» Assignment:
The entries must be repeated verbatim, and their images left out.

» Input records:
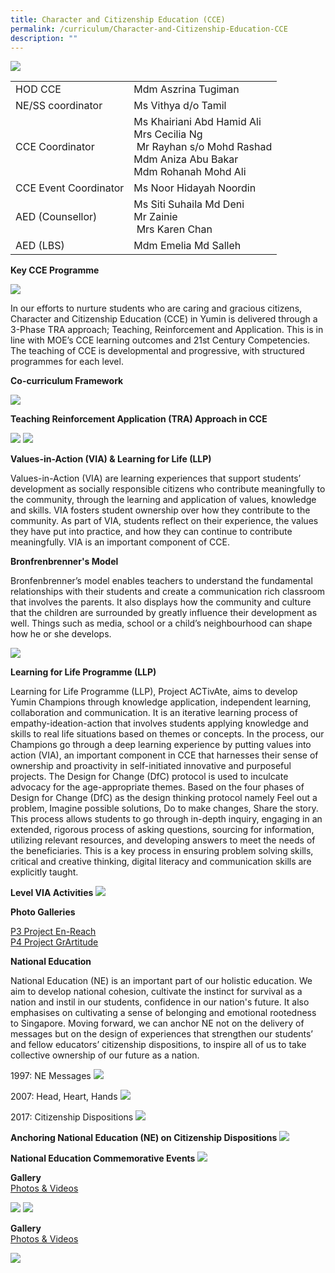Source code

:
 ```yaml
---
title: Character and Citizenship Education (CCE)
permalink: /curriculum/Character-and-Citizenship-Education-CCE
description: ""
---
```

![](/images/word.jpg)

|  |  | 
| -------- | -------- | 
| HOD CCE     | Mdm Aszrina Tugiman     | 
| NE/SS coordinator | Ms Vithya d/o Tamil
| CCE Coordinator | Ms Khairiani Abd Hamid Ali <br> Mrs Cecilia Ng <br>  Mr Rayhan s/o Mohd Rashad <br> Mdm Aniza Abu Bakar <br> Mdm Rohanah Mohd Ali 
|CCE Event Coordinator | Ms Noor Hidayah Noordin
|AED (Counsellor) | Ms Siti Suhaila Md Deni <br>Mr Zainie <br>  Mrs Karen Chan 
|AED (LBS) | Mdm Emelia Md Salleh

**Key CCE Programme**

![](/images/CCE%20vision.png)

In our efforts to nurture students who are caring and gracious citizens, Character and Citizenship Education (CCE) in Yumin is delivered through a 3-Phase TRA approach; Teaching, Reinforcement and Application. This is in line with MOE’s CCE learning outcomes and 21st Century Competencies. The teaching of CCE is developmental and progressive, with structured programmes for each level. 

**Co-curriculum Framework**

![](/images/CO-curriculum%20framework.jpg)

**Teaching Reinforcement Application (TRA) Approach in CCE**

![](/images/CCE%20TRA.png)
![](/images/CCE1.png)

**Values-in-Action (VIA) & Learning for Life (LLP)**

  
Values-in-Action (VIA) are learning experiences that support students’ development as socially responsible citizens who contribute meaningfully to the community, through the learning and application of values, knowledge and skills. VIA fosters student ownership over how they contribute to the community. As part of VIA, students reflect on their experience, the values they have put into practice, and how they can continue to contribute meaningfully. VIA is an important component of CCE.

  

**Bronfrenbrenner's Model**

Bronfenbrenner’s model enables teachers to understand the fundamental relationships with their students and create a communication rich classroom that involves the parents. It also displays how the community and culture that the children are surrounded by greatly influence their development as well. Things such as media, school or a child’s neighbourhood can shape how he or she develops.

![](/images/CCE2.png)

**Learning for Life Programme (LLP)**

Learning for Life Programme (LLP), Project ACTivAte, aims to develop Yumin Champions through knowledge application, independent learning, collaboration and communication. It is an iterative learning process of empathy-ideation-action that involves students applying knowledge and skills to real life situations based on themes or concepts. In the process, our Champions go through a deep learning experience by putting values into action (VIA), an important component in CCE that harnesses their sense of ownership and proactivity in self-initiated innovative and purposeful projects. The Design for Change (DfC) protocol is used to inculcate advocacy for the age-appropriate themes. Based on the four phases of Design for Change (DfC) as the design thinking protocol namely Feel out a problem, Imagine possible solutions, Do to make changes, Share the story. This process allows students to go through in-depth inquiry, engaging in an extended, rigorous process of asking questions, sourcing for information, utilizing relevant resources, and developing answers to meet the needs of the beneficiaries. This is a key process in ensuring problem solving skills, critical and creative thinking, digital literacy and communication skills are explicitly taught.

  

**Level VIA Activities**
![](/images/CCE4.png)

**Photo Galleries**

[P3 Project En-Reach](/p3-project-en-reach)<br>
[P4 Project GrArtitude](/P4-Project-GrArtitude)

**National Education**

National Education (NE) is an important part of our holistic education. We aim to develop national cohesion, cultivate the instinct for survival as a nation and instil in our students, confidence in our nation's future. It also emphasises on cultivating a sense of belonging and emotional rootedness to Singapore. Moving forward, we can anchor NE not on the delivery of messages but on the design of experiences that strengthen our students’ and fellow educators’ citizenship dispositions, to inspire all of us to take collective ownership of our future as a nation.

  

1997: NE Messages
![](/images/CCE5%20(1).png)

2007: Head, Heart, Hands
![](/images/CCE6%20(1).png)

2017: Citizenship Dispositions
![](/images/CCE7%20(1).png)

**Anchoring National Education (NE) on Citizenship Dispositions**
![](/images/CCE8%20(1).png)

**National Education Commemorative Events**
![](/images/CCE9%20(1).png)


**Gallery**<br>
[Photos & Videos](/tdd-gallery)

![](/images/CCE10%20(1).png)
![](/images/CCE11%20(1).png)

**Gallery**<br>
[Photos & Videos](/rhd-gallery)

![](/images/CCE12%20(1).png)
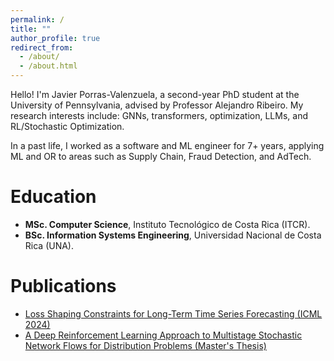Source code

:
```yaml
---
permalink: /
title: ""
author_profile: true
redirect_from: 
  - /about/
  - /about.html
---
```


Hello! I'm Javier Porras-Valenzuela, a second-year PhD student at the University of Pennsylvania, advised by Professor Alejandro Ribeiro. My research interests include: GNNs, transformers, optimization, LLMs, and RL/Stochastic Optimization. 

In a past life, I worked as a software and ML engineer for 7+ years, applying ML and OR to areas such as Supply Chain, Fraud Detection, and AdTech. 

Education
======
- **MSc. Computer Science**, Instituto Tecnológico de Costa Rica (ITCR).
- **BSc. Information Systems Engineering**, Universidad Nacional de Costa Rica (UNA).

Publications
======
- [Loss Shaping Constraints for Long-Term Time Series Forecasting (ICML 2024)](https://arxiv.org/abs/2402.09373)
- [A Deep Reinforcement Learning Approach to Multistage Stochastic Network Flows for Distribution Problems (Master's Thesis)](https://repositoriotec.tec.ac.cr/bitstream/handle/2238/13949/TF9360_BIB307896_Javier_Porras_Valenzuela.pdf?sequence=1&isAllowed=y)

» Task solution:
Source code

:
 ```yaml
---
title: Character and Citizenship Education (CCE)
permalink: /curriculum/Character-and-Citizenship-Education-CCE
description: ""
---
```

![](/images/word.jpg)

|  |  | 
| -------- | -------- | 
| HOD CCE     | Mdm Aszrina Tugiman     | 
| NE/SS coordinator | Ms Vithya d/o Tamil
| CCE Coordinator | Ms Khairiani Abd Hamid Ali <br> Mrs Cecilia Ng <br>  Mr Rayhan s/o Mohd Rashad <br> Mdm Aniza Abu Bakar <br> Mdm Rohanah Mohd Ali 
|CCE Event Coordinator | Ms Noor Hidayah Noordin
|AED (Counsellor) | Ms Siti Suhaila Md Deni <br>Mr Zainie <br>  Mrs Karen Chan 
|AED (LBS) | Mdm Emelia Md Salleh

**Key CCE Programme**

![](/images/CCE%20vision.png)

In our efforts to nurture students who are caring and gracious citizens, Character and Citizenship Education (CCE) in Yumin is delivered through a 3-Phase TRA approach; Teaching, Reinforcement and Application. This is in line with MOE’s CCE learning outcomes and 21st Century Competencies. The teaching of CCE is developmental and progressive, with structured programmes for each level. 

**Co-curriculum Framework**

![](/images/CO-curriculum%20framework.jpg)

**Teaching Reinforcement Application (TRA) Approach in CCE**

![](/images/CCE%20TRA.png)
![](/images/CCE1.png)

**Values-in-Action (VIA) & Learning for Life (LLP)**

  
Values-in-Action (VIA) are learning experiences that support students’ development as socially responsible citizens who contribute meaningfully to the community, through the learning and application of values, knowledge and skills. VIA fosters student ownership over how they contribute to the community. As part of VIA, students reflect on their experience, the values they have put into practice, and how they can continue to contribute meaningfully. VIA is an important component of CCE.

  

**Bronfrenbrenner's Model**

Bronfenbrenner’s model enables teachers to understand the fundamental relationships with their students and create a communication rich classroom that involves the parents. It also displays how the community and culture that the children are surrounded by greatly influence their development as well. Things such as media, school or a child’s neighbourhood can shape how he or she develops.

![](/images/CCE2.png)

**Learning for Life Programme (LLP)**

Learning for Life Programme (LLP), Project ACTivAte, aims to develop Yumin Champions through knowledge application, independent learning, collaboration and communication. It is an iterative learning process of empathy-ideation-action that involves students applying knowledge and skills to real life situations based on themes or concepts. In the process, our Champions go through a deep learning experience by putting values into action (VIA), an important component in CCE that harnesses their sense of ownership and proactivity in self-initiated innovative and purposeful projects. The Design for Change (DfC) protocol is used to inculcate advocacy for the age-appropriate themes. Based on the four phases of Design for Change (DfC) as the design thinking protocol namely Feel out a problem, Imagine possible solutions, Do to make changes, Share the story. This process allows students to go through in-depth inquiry, engaging in an extended, rigorous process of asking questions, sourcing for information, utilizing relevant resources, and developing answers to meet the needs of the beneficiaries. This is a key process in ensuring problem solving skills, critical and creative thinking, digital literacy and communication skills are explicitly taught.

  

**Level VIA Activities**
![](/images/CCE4.png)

**Photo Galleries**

[P3 Project En-Reach](/p3-project-en-reach)<br>
[P4 Project GrArtitude](/P4-Project-GrArtitude)

**National Education**

National Education (NE) is an important part of our holistic education. We aim to develop national cohesion, cultivate the instinct for survival as a nation and instil in our students, confidence in our nation's future. It also emphasises on cultivating a sense of belonging and emotional rootedness to Singapore. Moving forward, we can anchor NE not on the delivery of messages but on the design of experiences that strengthen our students’ and fellow educators’ citizenship dispositions, to inspire all of us to take collective ownership of our future as a nation.

  

1997: NE Messages
![](/images/CCE5%20(1).png)

2007: Head, Heart, Hands
![](/images/CCE6%20(1).png)

2017: Citizenship Dispositions
![](/images/CCE7%20(1).png)

**Anchoring National Education (NE) on Citizenship Dispositions**
![](/images/CCE8%20(1).png)

**National Education Commemorative Events**
![](/images/CCE9%20(1).png)


**Gallery**<br>
[Photos & Videos](/tdd-gallery)

![](/images/CCE10%20(1).png)
![](/images/CCE11%20(1).png)

**Gallery**<br>
[Photos & Videos](/rhd-gallery)

![](/images/CCE12%20(1).png)
Source code

:
```yaml
---
permalink: /
title: ""
author_profile: true
redirect_from: 
  - /about/
  - /about.html
---
```


Hello! I'm Javier Porras-Valenzuela, a second-year PhD student at the University of Pennsylvania, advised by Professor Alejandro Ribeiro. My research interests include: GNNs, transformers, optimization, LLMs, and RL/Stochastic Optimization. 

In a past life, I worked as a software and ML engineer for 7+ years, applying ML and OR to areas such as Supply Chain, Fraud Detection, and AdTech. 

Education
======
- **MSc. Computer Science**, Instituto Tecnológico de Costa Rica (ITCR).
- **BSc. Information Systems Engineering**, Universidad Nacional de Costa Rica (UNA).

Publications
======
- [Loss Shaping Constraints for Long-Term Time Series Forecasting (ICML 2024)](https://arxiv.org/abs/2402.09373)
- [A Deep Reinforcement Learning Approach to Multistage Stochastic Network Flows for Distribution Problems (Master's Thesis)](https://repositoriotec.tec.ac.cr/bitstream/handle/2238/13949/TF9360_BIB307896_Javier_Porras_Valenzuela.pdf?sequence=1&isAllowed=y)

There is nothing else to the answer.